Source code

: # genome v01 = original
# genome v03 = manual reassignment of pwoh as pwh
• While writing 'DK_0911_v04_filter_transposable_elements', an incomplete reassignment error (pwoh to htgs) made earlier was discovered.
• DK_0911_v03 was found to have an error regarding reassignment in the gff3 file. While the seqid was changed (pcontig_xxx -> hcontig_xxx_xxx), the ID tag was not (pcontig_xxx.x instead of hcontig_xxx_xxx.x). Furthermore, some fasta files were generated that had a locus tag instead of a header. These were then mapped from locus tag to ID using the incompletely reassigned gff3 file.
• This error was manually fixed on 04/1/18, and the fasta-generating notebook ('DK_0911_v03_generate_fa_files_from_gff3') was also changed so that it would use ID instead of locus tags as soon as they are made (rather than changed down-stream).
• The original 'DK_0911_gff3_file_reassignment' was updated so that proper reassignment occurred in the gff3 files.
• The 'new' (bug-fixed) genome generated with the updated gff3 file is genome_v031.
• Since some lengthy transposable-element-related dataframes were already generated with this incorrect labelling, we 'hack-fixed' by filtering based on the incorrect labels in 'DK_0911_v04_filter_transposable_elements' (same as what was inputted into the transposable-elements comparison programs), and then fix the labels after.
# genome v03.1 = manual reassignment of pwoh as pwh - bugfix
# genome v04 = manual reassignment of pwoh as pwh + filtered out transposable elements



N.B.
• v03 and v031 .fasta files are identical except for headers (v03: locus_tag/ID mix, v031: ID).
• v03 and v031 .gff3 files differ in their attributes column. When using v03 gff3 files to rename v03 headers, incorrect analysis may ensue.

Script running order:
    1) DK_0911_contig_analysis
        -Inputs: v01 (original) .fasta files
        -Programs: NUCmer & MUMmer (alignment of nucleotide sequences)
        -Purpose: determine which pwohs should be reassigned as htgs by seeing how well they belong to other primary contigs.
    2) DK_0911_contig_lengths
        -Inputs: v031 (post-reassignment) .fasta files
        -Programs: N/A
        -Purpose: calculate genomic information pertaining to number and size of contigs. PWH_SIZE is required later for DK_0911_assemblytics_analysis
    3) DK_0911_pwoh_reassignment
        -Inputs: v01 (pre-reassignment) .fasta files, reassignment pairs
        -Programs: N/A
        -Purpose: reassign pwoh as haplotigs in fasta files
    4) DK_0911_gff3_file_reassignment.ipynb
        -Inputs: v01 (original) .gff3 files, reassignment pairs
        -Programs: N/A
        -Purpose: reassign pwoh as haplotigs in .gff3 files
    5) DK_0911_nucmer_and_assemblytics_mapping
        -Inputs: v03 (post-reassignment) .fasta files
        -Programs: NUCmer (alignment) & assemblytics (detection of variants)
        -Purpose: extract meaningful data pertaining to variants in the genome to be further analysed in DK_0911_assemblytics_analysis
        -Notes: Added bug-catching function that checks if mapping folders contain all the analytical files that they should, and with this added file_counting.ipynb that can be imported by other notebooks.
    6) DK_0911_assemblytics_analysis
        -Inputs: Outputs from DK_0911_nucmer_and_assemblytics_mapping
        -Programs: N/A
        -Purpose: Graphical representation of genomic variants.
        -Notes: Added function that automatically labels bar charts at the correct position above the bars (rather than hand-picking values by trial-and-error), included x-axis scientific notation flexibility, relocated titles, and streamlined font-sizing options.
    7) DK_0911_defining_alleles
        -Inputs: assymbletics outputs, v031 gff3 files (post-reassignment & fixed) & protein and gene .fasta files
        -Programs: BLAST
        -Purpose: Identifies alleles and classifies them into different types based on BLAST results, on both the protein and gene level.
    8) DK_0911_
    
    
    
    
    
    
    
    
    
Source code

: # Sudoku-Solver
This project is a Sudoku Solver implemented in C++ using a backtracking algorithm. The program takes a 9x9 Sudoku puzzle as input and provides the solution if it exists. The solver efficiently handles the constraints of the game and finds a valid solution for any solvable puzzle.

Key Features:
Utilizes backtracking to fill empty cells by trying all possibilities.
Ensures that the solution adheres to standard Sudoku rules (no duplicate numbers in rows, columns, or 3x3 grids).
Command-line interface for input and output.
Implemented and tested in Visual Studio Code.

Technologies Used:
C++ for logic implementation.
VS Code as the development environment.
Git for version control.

[EXERCISE DIRECTIONS]
Lines from the one with "-Programs: BLAST" through the last line above must be printed exactly; no other line is to appear.

[COMPLETED TASK]
        -Programs: BLAST
        -Purpose: Identifies alleles and classifies them into different types based on BLAST results, on both the protein and gene level.
    8) DK_0911_
    
    
    
    
    
    
    
    
    
Source code

: # Sudoku-Solver
This project is a Sudoku Solver implemented in C++ using a backtracking algorithm. The program takes a 9x9 Sudoku puzzle as input and provides the solution if it exists. The solver efficiently handles the constraints of the game and finds a valid solution for any solvable puzzle.

Key Features:
Utilizes backtracking to fill empty cells by trying all possibilities.
Ensures that the solution adheres to standard Sudoku rules (no duplicate numbers in rows, columns, or 3x3 grids).
Command-line interface for input and output.
Implemented and tested in Visual Studio Code.

Technologies Used:
C++ for logic implementation.
VS Code as the development environment.
Git for version control.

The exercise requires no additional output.